As Sri Lanka Savors Victory, Challenges of Reconciliation and Resettlement Loom
Friday, May 22, 2009
COLOMBO, Sri Lanka, May 21 -- Every 15 minutes, Sri Lankan state television halts its normal programming to broadcast patriotic images of women in lush tea fields at sunrise, workers building power lines and troops standing guard, all accompanied by a soaring anthem in which a young beauty calls for the country's president to be crowned king.
On the streets of the capital, billboards proclaim, "King Mahinda Rajapaksa: He saved us," beneath a photograph of the president hugging his brother Gotabhaya Rajapaksa, Sri Lanka's defense minister, and apparently glorying in the military victory that this week ended more than a quarter-century of war with the Tamil Tiger separatists.
"Everyone's heartbeat is just like my song and the billboards," said Saheli Rochana Gamage, 21, whose rendition of the anthem has made her a celebrity in this small Indian Ocean island nation. "He should be our president forever. We are happy with a king who can protect our country. Elections don't matter."
At a time when insurgencies elsewhere seem to be expanding, notably in Afghanistan and Pakistan, the Rajapaksa brothers were able to do what five Sri Lankan presidents, eight governments and more than 10 cease-fires could not: win a war against a movement that the FBI has called "the most ruthless and efficient terror organization in the world."
Despite the elation, however, the human cost of their accomplishment is also becoming clear: Power has been consolidated around a ruling family, a humanitarian crisis looms, and civil rights and media freedoms have been rolled back.

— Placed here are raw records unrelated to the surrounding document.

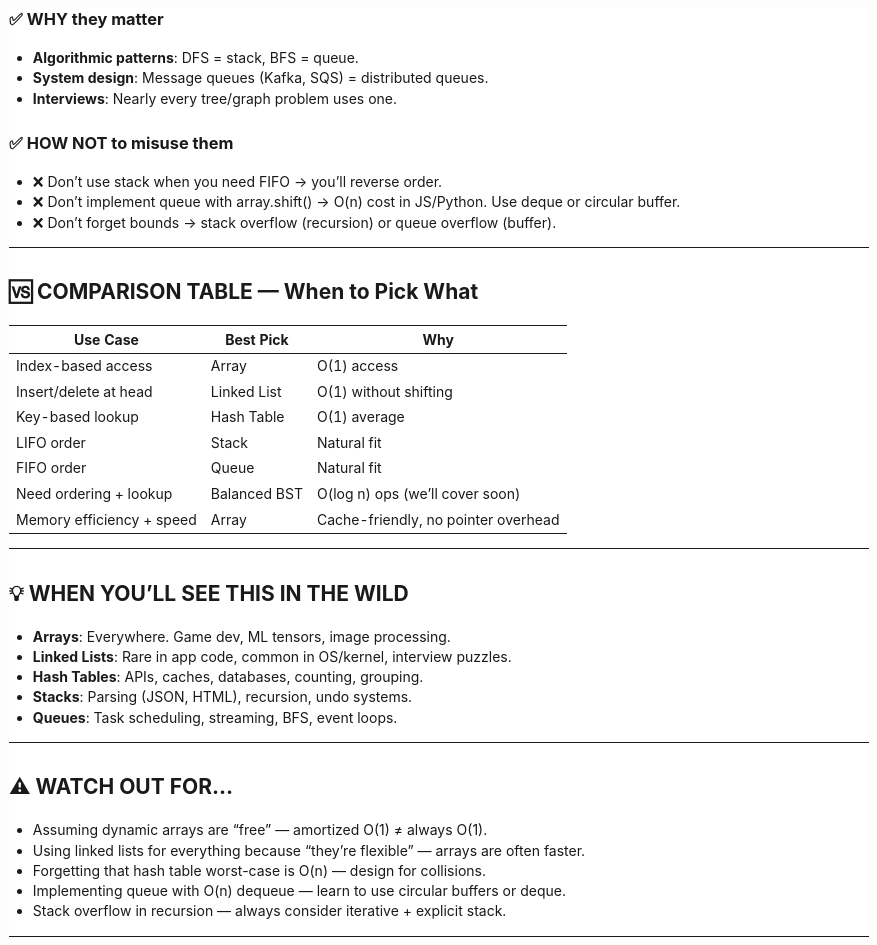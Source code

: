### ✅ WHY they matter

- **Algorithmic patterns**: DFS = stack, BFS = queue.
- **System design**: Message queues (Kafka, SQS) = distributed queues.
- **Interviews**: Nearly every tree/graph problem uses one.

### ✅ HOW NOT to misuse them

- ❌ Don’t use stack when you need FIFO → you’ll reverse order.
- ❌ Don’t implement queue with array.shift() → O(n) cost in JS/Python. Use deque or circular buffer.
- ❌ Don’t forget bounds → stack overflow (recursion) or queue overflow (buffer).

---

## 🆚 COMPARISON TABLE — When to Pick What

| Use Case                     | Best Pick         | Why                                  |
|-----------------------------|-------------------|--------------------------------------|
| Index-based access          | Array             | O(1) access                          |
| Insert/delete at head       | Linked List       | O(1) without shifting                |
| Key-based lookup            | Hash Table        | O(1) average                         |
| LIFO order                  | Stack             | Natural fit                          |
| FIFO order                  | Queue             | Natural fit                          |
| Need ordering + lookup      | Balanced BST      | O(log n) ops (we’ll cover soon)      |
| Memory efficiency + speed   | Array             | Cache-friendly, no pointer overhead  |

---

## 💡 WHEN YOU’LL SEE THIS IN THE WILD

- **Arrays**: Everywhere. Game dev, ML tensors, image processing.
- **Linked Lists**: Rare in app code, common in OS/kernel, interview puzzles.
- **Hash Tables**: APIs, caches, databases, counting, grouping.
- **Stacks**: Parsing (JSON, HTML), recursion, undo systems.
- **Queues**: Task scheduling, streaming, BFS, event loops.

---

## ⚠️ WATCH OUT FOR…

- Assuming dynamic arrays are “free” — amortized O(1) ≠ always O(1).
- Using linked lists for everything because “they’re flexible” — arrays are often faster.
- Forgetting that hash table worst-case is O(n) — design for collisions.
- Implementing queue with O(n) dequeue — learn to use circular buffers or deque.
- Stack overflow in recursion — always consider iterative + explicit stack.

---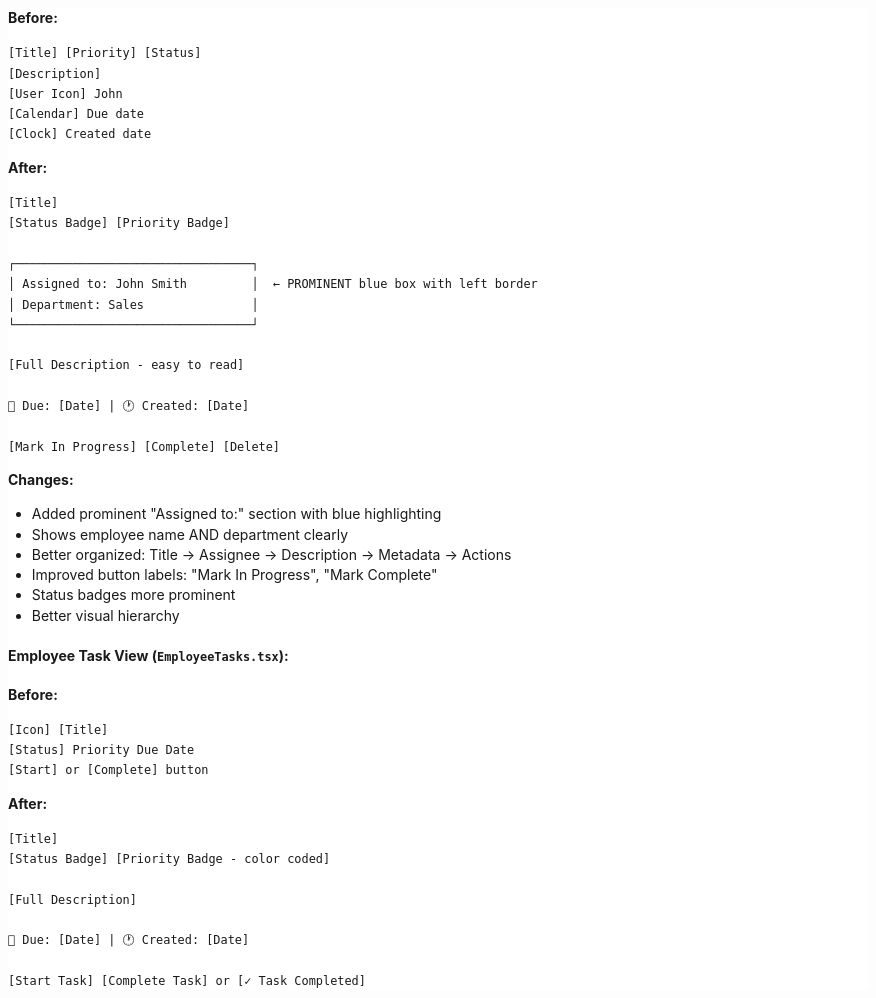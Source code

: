 **Before:**
```
[Title] [Priority] [Status]
[Description]
[User Icon] John
[Calendar] Due date
[Clock] Created date
```

**After:**
```
[Title]
[Status Badge] [Priority Badge]

┌─────────────────────────────────┐
│ Assigned to: John Smith         │  ← PROMINENT blue box with left border
│ Department: Sales               │
└─────────────────────────────────┘

[Full Description - easy to read]

📅 Due: [Date] | 🕐 Created: [Date]

[Mark In Progress] [Complete] [Delete]
```

**Changes:**
- Added prominent "Assigned to:" section with blue highlighting
- Shows employee name AND department clearly
- Better organized: Title → Assignee → Description → Metadata → Actions
- Improved button labels: "Mark In Progress", "Mark Complete"
- Status badges more prominent
- Better visual hierarchy

#### Employee Task View (`EmployeeTasks.tsx`):

**Before:**
```
[Icon] [Title]
[Status] Priority Due Date
[Start] or [Complete] button
```

**After:**
```
[Title]
[Status Badge] [Priority Badge - color coded]

[Full Description]

📅 Due: [Date] | 🕐 Created: [Date]

[Start Task] [Complete Task] or [✓ Task Completed]
```
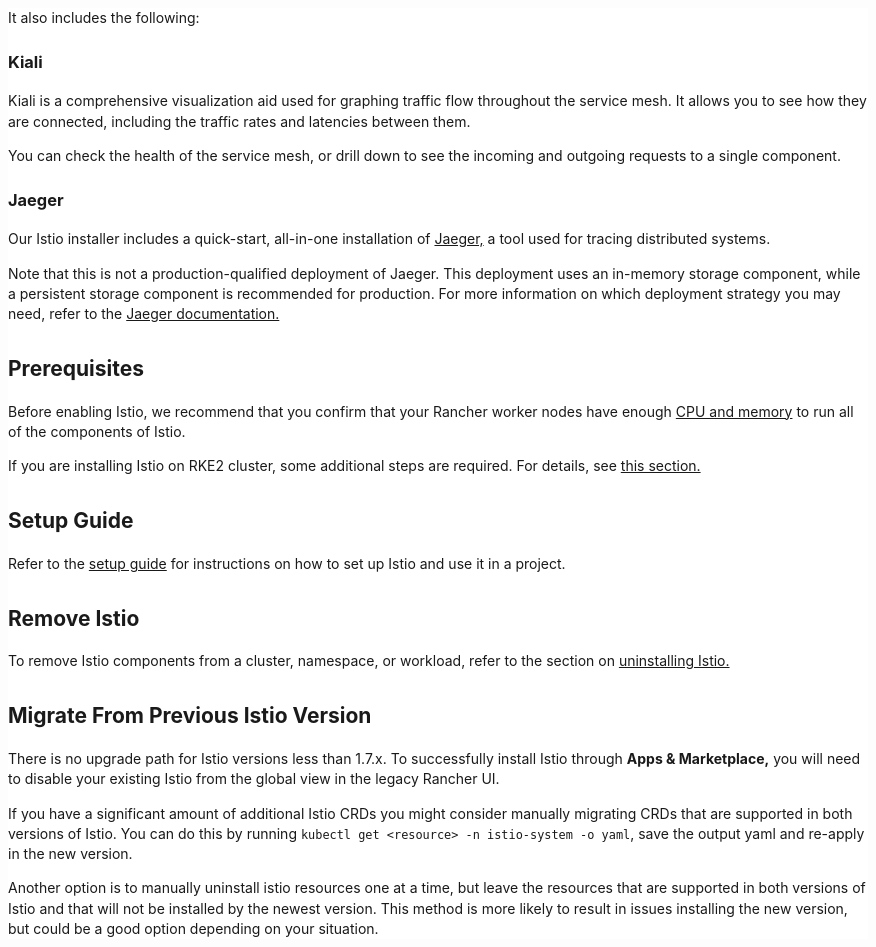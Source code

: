 It also includes the following:

### Kiali

Kiali is a comprehensive visualization aid used for graphing traffic flow throughout the service mesh. It allows you to see how they are connected, including the traffic rates and latencies between them.

You can check the health of the service mesh, or drill down to see the incoming and outgoing requests to a single component.

### Jaeger

Our Istio installer includes a quick-start, all-in-one installation of [Jaeger,](https://www.jaegertracing.io/) a tool used for tracing distributed systems.

Note that this is not a production-qualified deployment of Jaeger. This deployment uses an in-memory storage component, while a persistent storage component is recommended for production. For more information on which deployment strategy you may need, refer to the [Jaeger documentation.](https://www.jaegertracing.io/docs/latest/operator/#production-strategy)

## Prerequisites

Before enabling Istio, we recommend that you confirm that your Rancher worker nodes have enough [CPU and memory](../integrations-in-rancher/istio/cpu-and-memory-allocations.md) to run all of the components of Istio.

If you are installing Istio on RKE2 cluster, some additional steps are required. For details, see [this section.](#additional-steps-for-installing-istio-on-an-rke2-cluster)

## Setup Guide

Refer to the [setup guide](istio-setup-guide.md) for instructions on how to set up Istio and use it in a project.

## Remove Istio

To remove Istio components from a cluster, namespace, or workload, refer to the section on [uninstalling Istio.](../integrations-in-rancher/istio/disable-istio.md)

## Migrate From Previous Istio Version

There is no upgrade path for Istio versions less than 1.7.x. To successfully install Istio through **Apps & Marketplace,** you will need to disable your existing Istio from the global view in the legacy Rancher UI.

If you have a significant amount of additional Istio CRDs you might consider manually migrating CRDs that are supported in both versions of Istio. You can do this by running `kubectl get <resource> -n istio-system -o yaml`, save the output yaml and re-apply in the new version.

Another option is to manually uninstall istio resources one at a time, but leave the resources that are supported in both versions of Istio and that will not be installed by the newest version. This method is more likely to result in issues installing the new version, but could be a good option depending on your situation.
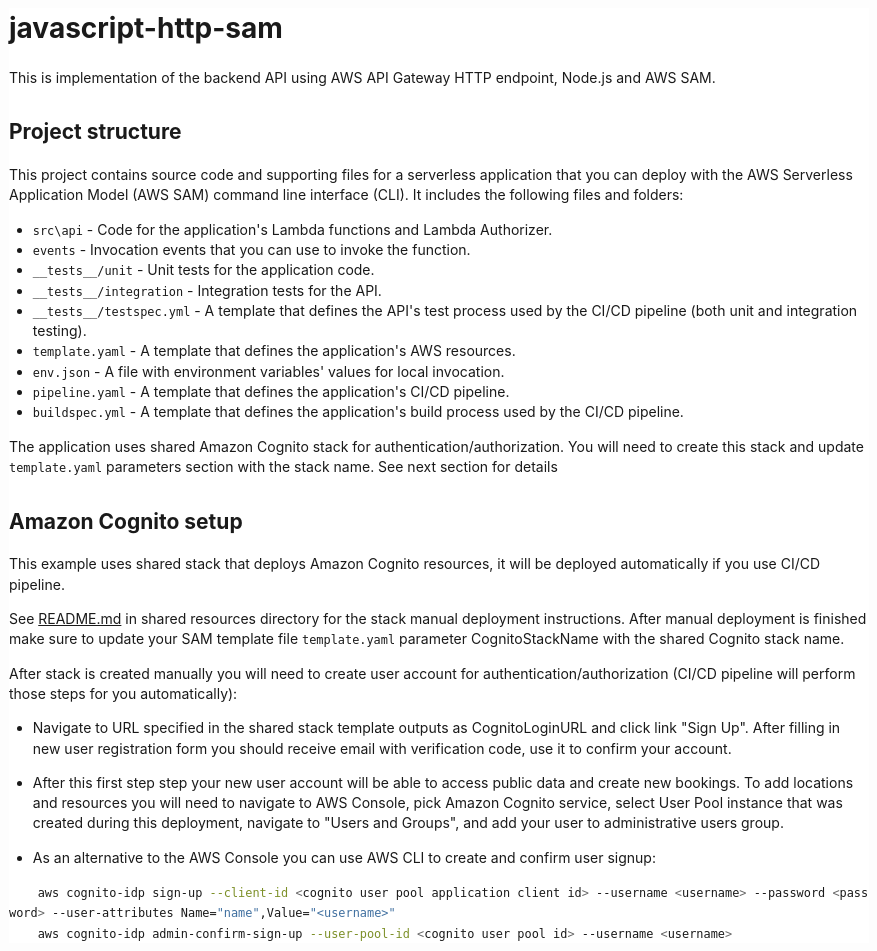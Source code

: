 # javascript-http-sam

This is implementation of the backend API using AWS API Gateway HTTP endpoint, Node.js and AWS SAM.

## Project structure

This project contains source code and supporting files for a serverless application that you can deploy with the AWS Serverless Application Model (AWS SAM) command line interface (CLI). It includes the following files and folders:

- `src\api` - Code for the application's Lambda functions and Lambda Authorizer.
- `events` - Invocation events that you can use to invoke the function.
- `__tests__/unit` - Unit tests for the application code.
- `__tests__/integration` - Integration tests for the API.
- `__tests__/testspec.yml` - A template that defines the API's test process used by the CI/CD pipeline (both unit and integration testing).
- `template.yaml` - A template that defines the application's AWS resources.
- `env.json` - A file with environment variables' values for local invocation.
- `pipeline.yaml` - A template that defines the application's CI/CD pipeline.
- `buildspec.yml` - A template that defines the application's build process used by the CI/CD pipeline.

The application uses shared Amazon Cognito stack for authentication/authorization. You will need to create this stack and update `template.yaml` parameters section with the stack name. See next section for details

## Amazon Cognito setup

This example uses shared stack that deploys Amazon Cognito resources, it will be deployed automatically if you use CI/CD pipeline.

See [README.md](../shared/README.md) in shared resources directory for the stack manual deployment instructions. After manual deployment is finished make sure to update your SAM template file `template.yaml` parameter CognitoStackName with the shared Cognito stack name.

After stack is created manually you will need to create user account for authentication/authorization (CI/CD pipeline will perform those steps for you automatically):

- Navigate to URL specified in the shared stack template outputs as CognitoLoginURL and click link "Sign Up". After filling in new user registration form you should receive email with verification code, use it to confirm your account.

- After this first step step your new user account will be able to access public data and create new bookings. To add locations and resources you will need to navigate to AWS Console, pick Amazon Cognito service, select User Pool instance that was created during this deployment, navigate to "Users and Groups", and add your user to administrative users group.

- As an alternative to the AWS Console you can use AWS CLI to create and confirm user signup:

```bash
    aws cognito-idp sign-up --client-id <cognito user pool application client id> --username <username> --password <password> --user-attributes Name="name",Value="<username>"
    aws cognito-idp admin-confirm-sign-up --user-pool-id <cognito user pool id> --username <username>
```
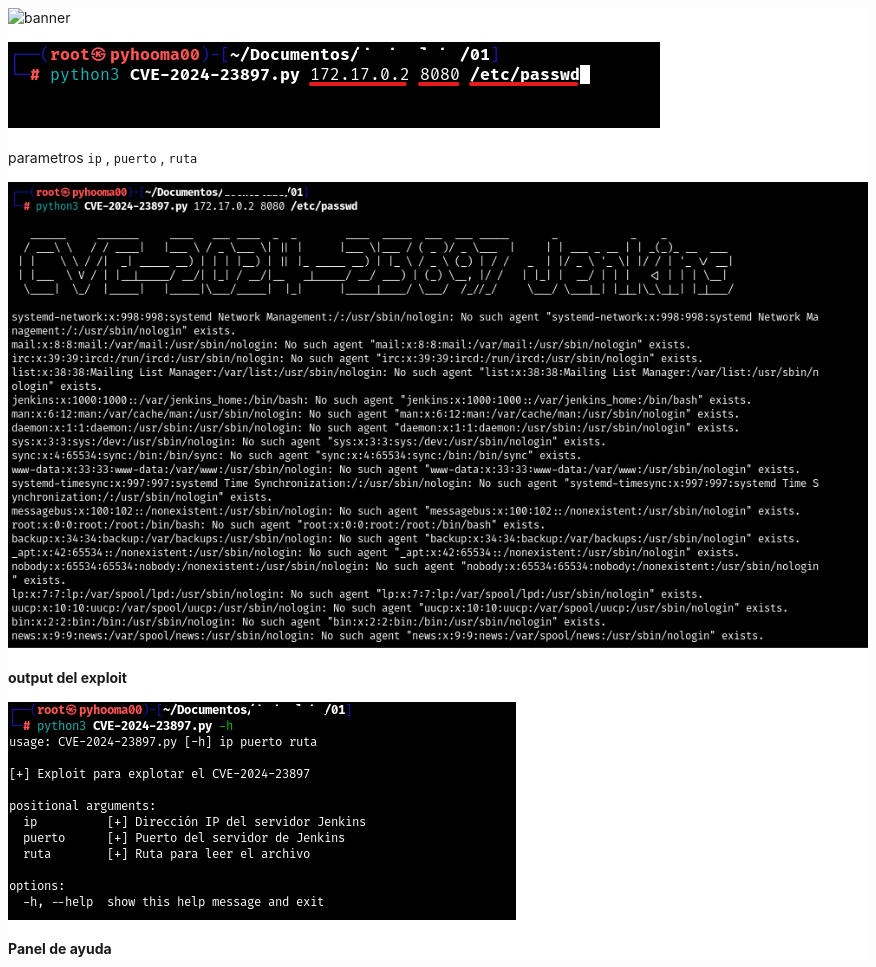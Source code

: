 ![banner](https://media.licdn.com/dms/image/C4E12AQEkzrSaJ9HXxw/article-cover_image-shrink_600_2000/0/1616222912932?e=2147483647&v=beta&t=1ajgdqhEyGB5hNuNW3nApYGLa5PY0xfMP2xnpcxtqek)

![img1](/img/Captura%20de%20pantalla%202024-08-08%20193515.png)

parametros  `ip` , `puerto` , `ruta`

![img2](/img/Captura%20de%20pantalla%202024-08-08%20194358.png)

**output del exploit**

![img3](/img/Captura%20de%20pantalla%202024-08-08%20194604.png)

**Panel de ayuda**

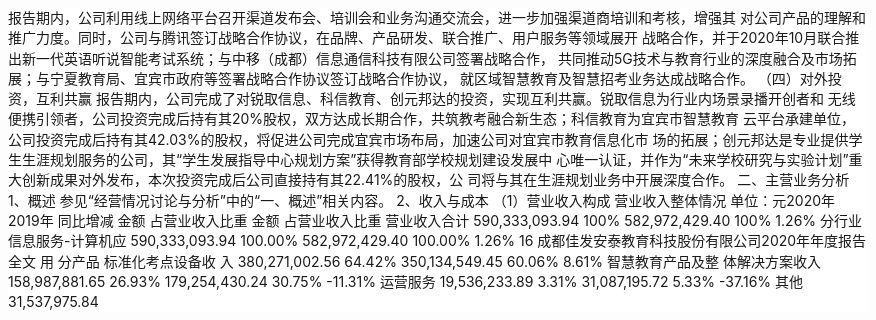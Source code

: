 报告期内，公司利用线上网络平台召开渠道发布会、培训会和业务沟通交流会，进一步加强渠道商培训和考核，增强其
对公司产品的理解和推广力度。同时，公司与腾讯签订战略合作协议，在品牌、产品研发、联合推广、用户服务等领域展开
战略合作，并于2020年10月联合推出新一代英语听说智能考试系统；与中移（成都）信息通信科技有限公司签署战略合作，
共同推动5G技术与教育行业的深度融合及市场拓展；与宁夏教育局、宜宾市政府等签署战略合作协议签订战略合作协议，
就区域智慧教育及智慧招考业务达成战略合作。
（四）对外投资，互利共赢
报告期内，公司完成了对锐取信息、科信教育、创元邦达的投资，实现互利共赢。锐取信息为行业内场景录播开创者和
无线便携引领者，公司投资完成后持有其20%股权，双方达成长期合作，共筑教考融合新生态；科信教育为宜宾市智慧教育
云平台承建单位，公司投资完成后持有其42.03%的股权，将促进公司完成宜宾市场布局，加速公司对宜宾市教育信息化市
场的拓展；创元邦达是专业提供学生生涯规划服务的公司，其“学生发展指导中心规划方案”获得教育部学校规划建设发展中
心唯一认证，并作为“未来学校研究与实验计划”重大创新成果对外发布，本次投资完成后公司直接持有其22.41%的股权，公
司将与其在生涯规划业务中开展深度合作。
二、主营业务分析
1、概述
参见“经营情况讨论与分析”中的“一、概述”相关内容。
2、收入与成本
（1）营业收入构成
营业收入整体情况
单位：元2020年
2019年
同比增减
金额
占营业收入比重
金额
占营业收入比重
营业收入合计
590,333,093.94
100%
582,972,429.40
100%
1.26%
分行业
信息服务-计算机应
590,333,093.94
100.00%
582,972,429.40
100.00%
1.26%
16
成都佳发安泰教育科技股份有限公司2020年年度报告全文
用
分产品
标准化考点设备收
入
380,271,002.56
64.42%
350,134,549.45
60.06%
8.61%
智慧教育产品及整
体解决方案收入
158,987,881.65
26.93%
179,254,430.24
30.75%
-11.31%
运营服务
19,536,233.89
3.31%
31,087,195.72
5.33%
-37.16%
其他
31,537,975.84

Perhaps the most pressing problem is the situation of more than 280,000 people, mostly Tamils, who have been driven from their homes in recent months, many of them traumatized women and children who were used as human shields or forced to huddle in trenches or the jungle during fighting. They are now living in crowded, highly controlled government-run camps, fenced in by barbed wire. Sri Lanka stands at a crossroads, many here say.
"Sri Lanka has won the war. But now they have to win the peace, which is a very difficult challenge," said Erik Solheim, Norway's minister for international development, who worked for 10 years with the warring parties and brokered a failed 2002 cease-fire. The government must make all communities feel they are Sri Lankans, he said.
"They also have to share local power in the north where many of the Tamils live," Solheim added. "The president will have to rise to the occasion. It's an enormous chance for him to do well or fail."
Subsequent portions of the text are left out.